Task prompt:
Would you copy all lines in the data that contain the word "venuto"?

*** Exercise materials ***

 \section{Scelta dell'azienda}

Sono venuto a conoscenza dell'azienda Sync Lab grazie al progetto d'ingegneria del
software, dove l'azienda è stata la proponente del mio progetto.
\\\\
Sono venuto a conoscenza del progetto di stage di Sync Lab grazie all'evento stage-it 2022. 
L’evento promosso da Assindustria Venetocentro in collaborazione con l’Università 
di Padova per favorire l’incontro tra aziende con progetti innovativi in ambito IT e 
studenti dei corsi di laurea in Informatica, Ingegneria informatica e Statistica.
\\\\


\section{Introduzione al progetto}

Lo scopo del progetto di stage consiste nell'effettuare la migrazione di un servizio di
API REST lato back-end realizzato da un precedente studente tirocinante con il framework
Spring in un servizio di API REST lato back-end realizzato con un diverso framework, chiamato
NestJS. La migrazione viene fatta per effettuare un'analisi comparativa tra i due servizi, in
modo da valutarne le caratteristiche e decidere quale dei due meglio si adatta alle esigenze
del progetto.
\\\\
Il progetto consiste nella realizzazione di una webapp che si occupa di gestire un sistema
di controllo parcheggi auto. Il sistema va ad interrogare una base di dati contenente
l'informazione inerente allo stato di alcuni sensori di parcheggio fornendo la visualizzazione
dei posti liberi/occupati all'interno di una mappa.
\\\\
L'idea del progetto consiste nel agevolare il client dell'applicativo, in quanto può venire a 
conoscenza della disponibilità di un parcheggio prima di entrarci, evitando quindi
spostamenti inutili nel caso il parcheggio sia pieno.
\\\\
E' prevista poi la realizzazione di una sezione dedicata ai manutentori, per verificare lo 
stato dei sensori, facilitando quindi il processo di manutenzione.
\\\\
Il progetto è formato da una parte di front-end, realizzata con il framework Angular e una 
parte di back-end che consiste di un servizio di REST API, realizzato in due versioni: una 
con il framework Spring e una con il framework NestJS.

***

Exercise result:
Sono venuto a conoscenza dell'azienda Sync Lab grazie al progetto d'ingegneria del
Sono venuto a conoscenza del progetto di stage di Sync Lab grazie all'evento stage-it 2022. 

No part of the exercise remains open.